Стажерам предстояло подняться в воздух на самолете «Бреге-14», биплане с квадратным носом и двигателем марки «Рено» в 300 лошадиных сил. Если когда-либо существовал самолет, напоминавший бы летающую раму или корзину, то именно такой была эта неуклюжая машина с большим прямоугольным радиатором и каким-то предметом, напоминавшим ботинок, увязший на самом верху, прямо позади пропеллера. Часто упоминаемая как «рог носорога», это была всего лишь выхлопная труба, приделанная впереди, чтобы удалять выхлоп над верхним крылом и головой пилота, сидевшим рядом в открытой кабине прямо под тыльным краем крыла.
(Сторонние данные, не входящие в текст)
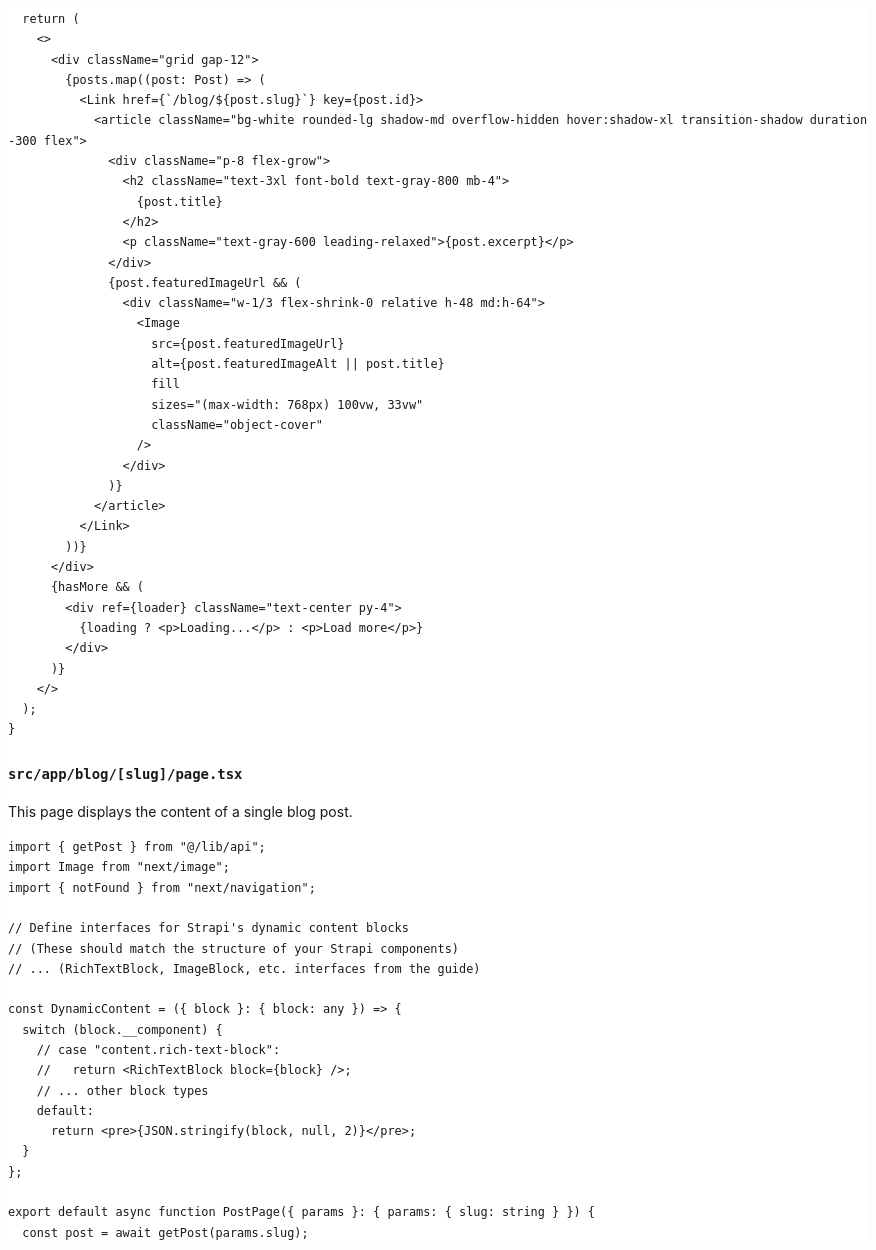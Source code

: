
 ```tsx
  return (
    <>
      <div className="grid gap-12">
        {posts.map((post: Post) => (
          <Link href={`/blog/${post.slug}`} key={post.id}>
            <article className="bg-white rounded-lg shadow-md overflow-hidden hover:shadow-xl transition-shadow duration-300 flex">
              <div className="p-8 flex-grow">
                <h2 className="text-3xl font-bold text-gray-800 mb-4">
                  {post.title}
                </h2>
                <p className="text-gray-600 leading-relaxed">{post.excerpt}</p>
              </div>
              {post.featuredImageUrl && (
                <div className="w-1/3 flex-shrink-0 relative h-48 md:h-64">
                  <Image
                    src={post.featuredImageUrl}
                    alt={post.featuredImageAlt || post.title}
                    fill
                    sizes="(max-width: 768px) 100vw, 33vw"
                    className="object-cover"
                  />
                </div>
              )}
            </article>
          </Link>
        ))}
      </div>
      {hasMore && (
        <div ref={loader} className="text-center py-4">
          {loading ? <p>Loading...</p> : <p>Load more</p>}
        </div>
      )}
    </>
  );
}
```

### `src/app/blog/[slug]/page.tsx`

This page displays the content of a single blog post.

```tsx
import { getPost } from "@/lib/api";
import Image from "next/image";
import { notFound } from "next/navigation";

// Define interfaces for Strapi's dynamic content blocks
// (These should match the structure of your Strapi components)
// ... (RichTextBlock, ImageBlock, etc. interfaces from the guide)

const DynamicContent = ({ block }: { block: any }) => {
  switch (block.__component) {
    // case "content.rich-text-block":
    //   return <RichTextBlock block={block} />;
    // ... other block types
    default:
      return <pre>{JSON.stringify(block, null, 2)}</pre>;
  }
};

export default async function PostPage({ params }: { params: { slug: string } }) {
  const post = await getPost(params.slug);

```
Первых двух кандидатов, сделавших пару неуверенных взлетов и посадок, Дора уволил. Затем наступила очередь Мермоза. Все еще переживая оттого, как бесцеремонно босс отверг налетанные им целых шестьсот часов, посчитав их «ничем», Мермоз взлетел с твердым намерением показать тому пару «штучек». Работяга авиалинии, «Бреге-14» больше подходил на роль Першерона, нежели на роль чистокровного скакуна, и не предназначался для трюков в воздухе, которые однажды поразили в самое сердце капитана Рене Буска. Но кровь у Мермоза кипела, и совсем как Сент-Экзюпери в Касабланке, он собирался произвести впечатление на толпу тем, что этот «дровяной ящик» мог выполнить. Беспечно разогнав его до предела возможного по полю, он выждал до самого последнего момента, потянул рычаг и взмыл с этим неуклюжим громыхающим бипланом в захватывающем дух наборе высоты… Затем продемонстрировал серию петель, от которых замирало сердце, прежде чем приземлил этот агрегат в самый центр белого круга, начерченного мелом посередине грязной взлетно-посадочной полосы для испытаний на высокую точность.

Довольный, как Петрушка своим представлением, Мермоз уверенно выбрался из кабины «бреге», но обнаружил – Дора исчез. Старожилы еще не разошлись с поля и наблюдали за новичком сардонически, с сигаретами, повисшими на губах, пренебрежительно засунув руки в карманы кожаных курток. Похоже, их ничего не впечатлило.

– Вам не стоит и трудиться, пытаясь найти его, – наконец заговорил один из них с обезоруживающе протяжной интонацией марсельского жителя. – Вы можете идти паковать свой багаж.

– Вы довольны собой? – поинтересовался Дора, внезапно появившийся из ангара в своей мягкой фетровой шляпе и в плаще.

– Да, месье директор.

– Отлично, а я – нет. Мы не нанимаем акробатов. Если вы хотите стать циркачом, вам лучше идти хвастаться своими трюками в другом месте.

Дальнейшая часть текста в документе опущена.